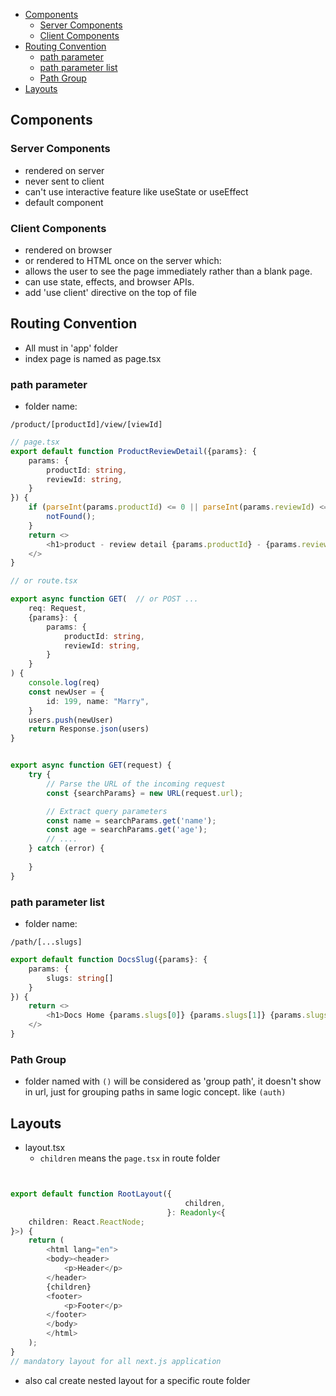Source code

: <!-- TOC -->
  * [Components](#components)
    * [Server Components](#server-components)
    * [Client Components](#client-components)
  * [Routing Convention](#routing-convention)
    * [path parameter](#path-parameter)
    * [path parameter list](#path-parameter-list)
    * [Path Group](#path-group)
  * [Layouts](#layouts)
<!-- TOC -->

## Components

### Server Components

- rendered on server
- never sent to client
- can't use interactive feature like useState or useEffect
- default component

### Client Components

- rendered on browser
- or rendered to HTML once on the server which:
- allows the user to see the page immediately rather than a blank page.
- can use state, effects, and browser APIs.
- add 'use client' directive on the top of file


## Routing Convention

- All must in 'app' folder
- index page is named as page.tsx

### path parameter

- folder name: 

```
/product/[productId]/view/[viewId]  
``` 

```typescript
// page.tsx
export default function ProductReviewDetail({params}: {
    params: {
        productId: string,
        reviewId: string,
    }
}) {
    if (parseInt(params.productId) <= 0 || parseInt(params.reviewId) <= 0) {
        notFound();
    }
    return <>
        <h1>product - review detail {params.productId} - {params.reviewId}</h1>
    </>
}
```

```typescript
// or route.tsx

export async function GET(  // or POST ...
    req: Request,
    {params}: {
        params: {
            productId: string,
            reviewId: string,
        }
    }
) {
    console.log(req)
    const newUser = {
        id: 199, name: "Marry",
    }
    users.push(newUser)
    return Response.json(users)
}


export async function GET(request) {
    try {
        // Parse the URL of the incoming request
        const {searchParams} = new URL(request.url);

        // Extract query parameters
        const name = searchParams.get('name');
        const age = searchParams.get('age');
        // ....
    } catch (error) {
    
    }
}
```

### path parameter list

- folder name:
```
/path/[...slugs]
```
```typescript
export default function DocsSlug({params}: {
    params: {
        slugs: string[]
    }
}) {
    return <>
        <h1>Docs Home {params.slugs[0]} {params.slugs[1]} {params.slugs[2]} {params.slugs[3]}</h1>
    </>
}
```

### Path Group

- folder named with `()` will be considered as 'group path', it doesn't show in url, just for grouping paths in same logic concept. like `(auth)` 


## Layouts

- layout.tsx
  - `children` means the `page.tsx` in route folder

```typescript


export default function RootLayout({
                                       children,
                                   }: Readonly<{
    children: React.ReactNode;
}>) {
    return (
        <html lang="en">
        <body><header>
            <p>Header</p>
        </header>
        {children}
        <footer>
            <p>Footer</p>
        </footer>
        </body>
        </html>
    );
}
// mandatory layout for all next.js application
```

- also cal create nested layout for a specific route folder
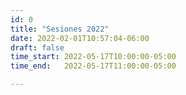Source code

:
 ```yaml
---
id: 0
title: "Sesiones 2022"
date: 2022-02-01T10:57:04-06:00
draft: false
time_start: 2022-05-17T10:00:00-05:00
time_end:   2022-05-17T11:00:00-05:00

---
```


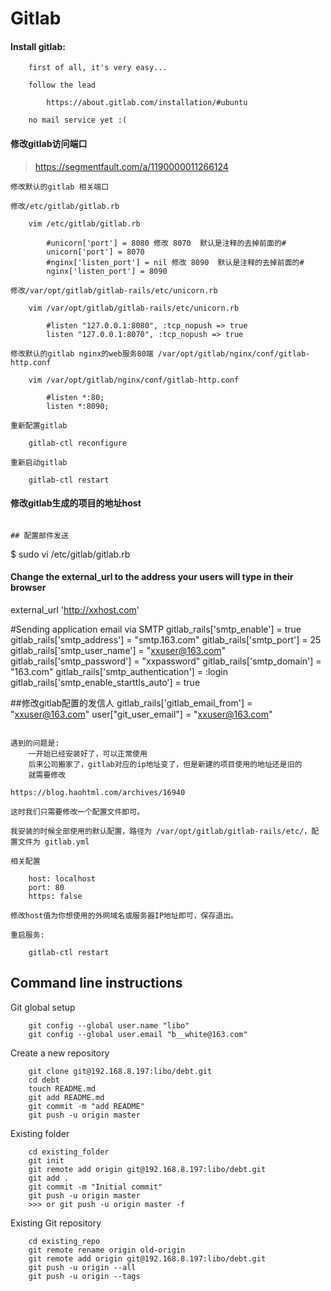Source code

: # Gitlab

#### Install gitlab:

```shell
    first of all, it's very easy...

    follow the lead

        https://about.gitlab.com/installation/#ubuntu

    no mail service yet :(
```

#### 修改gitlab访问端口

> https://segmentfault.com/a/1190000011266124  
```shell
修改默认的gitlab 相关端口

修改/etc/gitlab/gitlab.rb

    vim /etc/gitlab/gitlab.rb

        #unicorn['port'] = 8080 修改 8070  默认是注释的去掉前面的#
        unicorn['port'] = 8070
        #nginx['listen_port'] = nil 修改 8090  默认是注释的去掉前面的#
        nginx['listen_port'] = 8090

修改/var/opt/gitlab/gitlab-rails/etc/unicorn.rb

    vim /var/opt/gitlab/gitlab-rails/etc/unicorn.rb

        #listen "127.0.0.1:8080", :tcp_nopush => true
        listen "127.0.0.1:8070", :tcp_nopush => true

修改默认的gitlab nginx的web服务80端 /var/opt/gitlab/nginx/conf/gitlab-http.conf

    vim /var/opt/gitlab/nginx/conf/gitlab-http.conf

        #listen *:80;
        listen *:8090;

重新配置gitlab

    gitlab-ctl reconfigure

重新启动gitlab

    gitlab-ctl restart
```

#### 修改gitlab生成的项目的地址host

```

## 配置邮件发送
```
$ sudo vi /etc/gitlab/gitlab.rb                            
#### Change the external_url to the address your users will type in their browser

external_url 'http://xxhost.com'

#Sending application email via SMTP
gitlab_rails['smtp_enable'] = true
gitlab_rails['smtp_address'] = "smtp.163.com"
gitlab_rails['smtp_port'] = 25 
gitlab_rails['smtp_user_name'] = "xxuser@163.com"
gitlab_rails['smtp_password'] = "xxpassword"
gitlab_rails['smtp_domain'] = "163.com"
gitlab_rails['smtp_authentication'] = :login
gitlab_rails['smtp_enable_starttls_auto'] = true

##修改gitlab配置的发信人
gitlab_rails['gitlab_email_from'] = "xxuser@163.com"
user["git_user_email"] = "xxuser@163.com"
```shell

遇到的问题是:
    一开始已经安装好了，可以正常使用
    后来公司搬家了，gitlab对应的ip地址变了，但是新建的项目使用的地址还是旧的
    就需要修改

https://blog.haohtml.com/archives/16940

这时我们只需要修改一个配置文件即可。

我安装的时候全部使用的默认配置，路径为 /var/opt/gitlab/gitlab-rails/etc/，配置文件为 gitlab.yml

相关配置

    host: localhost
    port: 80
    https: false

修改host值为你想使用的外网域名或服务器IP地址即可，保存退出。

重启服务:

    gitlab-ctl restart
```

## Command line instructions

Git global setup
```shell
    git config --global user.name "libo"
    git config --global user.email "b__white@163.com"
```

Create a new repository
```shell
    git clone git@192.168.8.197:libo/debt.git
    cd debt
    touch README.md
    git add README.md
    git commit -m "add README"
    git push -u origin master
```

Existing folder
```shell
    cd existing_folder
    git init
    git remote add origin git@192.168.8.197:libo/debt.git
    git add .
    git commit -m "Initial commit"
    git push -u origin master
    >>> or git push -u origin master -f 
```

Existing Git repository
```shell
    cd existing_repo
    git remote rename origin old-origin
    git remote add origin git@192.168.8.197:libo/debt.git
    git push -u origin --all
    git push -u origin --tags
```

■ ■ ■ ■ ■ ■ ■

How many lines in these records hold the string "debt"? Reply with the number alone.

4